Bob “Steady Rollin’” Margolin established instant credentials in the blues world when he joined the Muddy Waters band in 1973 and continued to build an impressive resume in the nearly seven years he toured with Muddy and afterwards. Margolin has won Blues Music Awards in three different categories: Acoustic Blues Album, Traditional Blues Male Artist and Blues Instrumentalist—Guitar.

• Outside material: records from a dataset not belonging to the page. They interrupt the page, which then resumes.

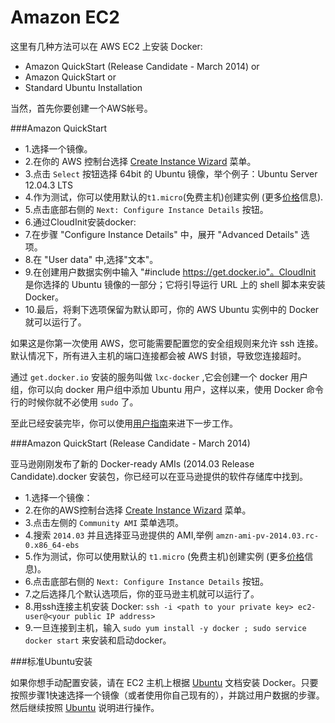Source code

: Amazon EC2
===

这里有几种方法可以在 AWS EC2 上安装 Docker:

- Amazon QuickStart (Release Candidate - March 2014) or
- Amazon QuickStart or
- Standard Ubuntu Installation

当然，首先你要创建一个AWS帐号。

###Amazon QuickStart

 + 1.选择一个镜像。
 + 2.在你的 AWS 控制台选择 [Create Instance Wizard](https://console.aws.amazon.com/ec2/v2/home?#LaunchInstanceWizard: "Create Instance Wizard") 菜单。
 + 3.点击 `Select` 按钮选择 64bit 的 Ubuntu 镜像，举个例子：Ubuntu Server 12.04.3 LTS
 + 4.作为测试，你可以使用默认的`t1.micro`(免费主机)创建实例 (更多[价格](http://aws.amazon.com/ec2/pricing/)信息).
 + 5.点击底部右侧的 `Next: Configure Instance Details` 按钮。
 + 6.通过CloudInit安装docker:
 + 7.在步骤 "Configure Instance Details" 中，展开 "Advanced Details" 选项。
 + 8.在 "User data" 中,选择"文本"。
 + 9.在创建用户数据实例中输入 "#include https://get.docker.io"。CloudInit 是你选择的 Ubuntu 镜像的一部分；它将引导运行 URL 上的 shell 脚本来安装 Docker。
 + 10.最后，将剩下选项保留为默认即可，你的 AWS Ubuntu 实例中的 Docker 就可以运行了。
 
如果这是你第一次使用 AWS，您可能需要配置您的安全组规则来允许 ssh 连接。
默认情况下，所有进入主机的端口连接都会被 AWS 封锁，导致您连接超时。

通过 `get.docker.io` 安装的服务叫做 `lxc-docker` ,它会创建一个 docker 用户组，你可以向 docker 用户组中添加 Ubuntu 用户，这样以来，使用 Docker 命令行的时候你就不必使用 `sudo` 了。

至此已经安装完毕，你可以使用[用户指南](../userguide/README.md)来进下一步工作。

###Amazon QuickStart (Release Candidate - March 2014)

亚马逊刚刚发布了新的 Docker-ready AMIs (2014.03 Release Candidate).docker 安装包，你已经可以在亚马逊提供的软件存储库中找到。

 + 1.选择一个镜像：
 + 2.在你的AWS控制台选择 [Create Instance Wizard](https://console.aws.amazon.com/ec2/v2/home?#LaunchInstanceWizard: "Create Instance Wizard") 菜单。
 + 3.点击左侧的 `Community AMI` 菜单选项。
 + 4.搜索 `2014.03` 并且选择亚马逊提供的 AMI,举例 `amzn-ami-pv-2014.03.rc-0.x86_64-ebs`
 + 5.作为测试，你可以使用默认的 `t1.micro` (免费主机)创建实例 (更多[价格](http://aws.amazon.com/ec2/pricing/)信息)。
 + 6.点击底部右侧的 `Next: Configure Instance Details` 按钮。
 + 7.之后选择几个默认选项后，你的亚马逊主机就可以运行了。
 + 8.用ssh连接主机安装 Docker: `ssh -i <path to your private key> ec2-user@<your public IP address>`
 + 9.一旦连接到主机，输入 `sudo yum install -y docker ; sudo service docker start` 来安装和启动docker。

###标准Ubuntu安装

如果你想手动配置安装，请在 EC2 主机上根据 [Ubuntu](ubuntu.md) 文档安装 Docker。只要按照步骤1快速选择一个镜像（或者使用你自己现有的），并跳过用户数据的步骤。然后继续按照 [Ubuntu](ubuntu.md) 说明进行操作。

Born in Brookline, Massachusetts, on May 9, 1949, Margolin started playing guitar as a teenager and recorded a psychedelic album with the group Freeborne in 1968. Blues came to be his specialty, however, and he played in ex-Muddy sideman Luther “Georgia Boy” Johnson’s band, the Boston Blues Band and other units. One night in August 1973 he snared a front-table seat at a Muddy Waters show in Boston. Harmonica player Mojo Buford informed him that Muddy had just fired guitarist Sammy Lawhorn, and Margolin was hired the next day after an audition at Muddy’s hotel room. In addition to touring the world with Muddy, he recorded on The Muddy Waters Woodstock Album and Muddy’s four albums on Blue Sky produced by Johnny Winter. He joined Muddy onstage at The Band’s famous Last Waltz concert and has since been featured in assorted tributes to Muddy in person and on CD and DVD. Along the way he has played on albums by Winter,

Koko Taylor, Junior Wells, Bob Corritore, Henry Gray, Eric Clapton, Diunna Greenleaf, Ann Rabson, Nappy Brown, the Nighthawks, John Brim, Billy Boy Arnold, Sunnyland Slim and Muddy’s son Big Bill Morganfield, among others. He has toured extensively with assorted aggregations after moving from Boston to Washington, D.C., then Virginia and finally North Carolina.

Margolin’s first CDs came out on the Powerhouse label, followed by more on Alligator, Blind Pig, Telarc, his own Steady Rollin’ label, and Vizztone. In addition to serving as a partner in Vizztone, he works with the Pinetop Perkins Foundation mentoring young musicians and is the co-author of two instruction books with Dave Rubin Margolin’s insightful way with words has extended to songwriting and to penmanship in blues publications, his own eBook and his informative website. In 2013 the Blues Foundation presented him with the award for Keeping the Blues Alive in Journalism. In print and his music, he has continued to enhance his own stature while honoring his days with Muddy and many others with gratitude and respect—as reflected in the title of his album, Thanks.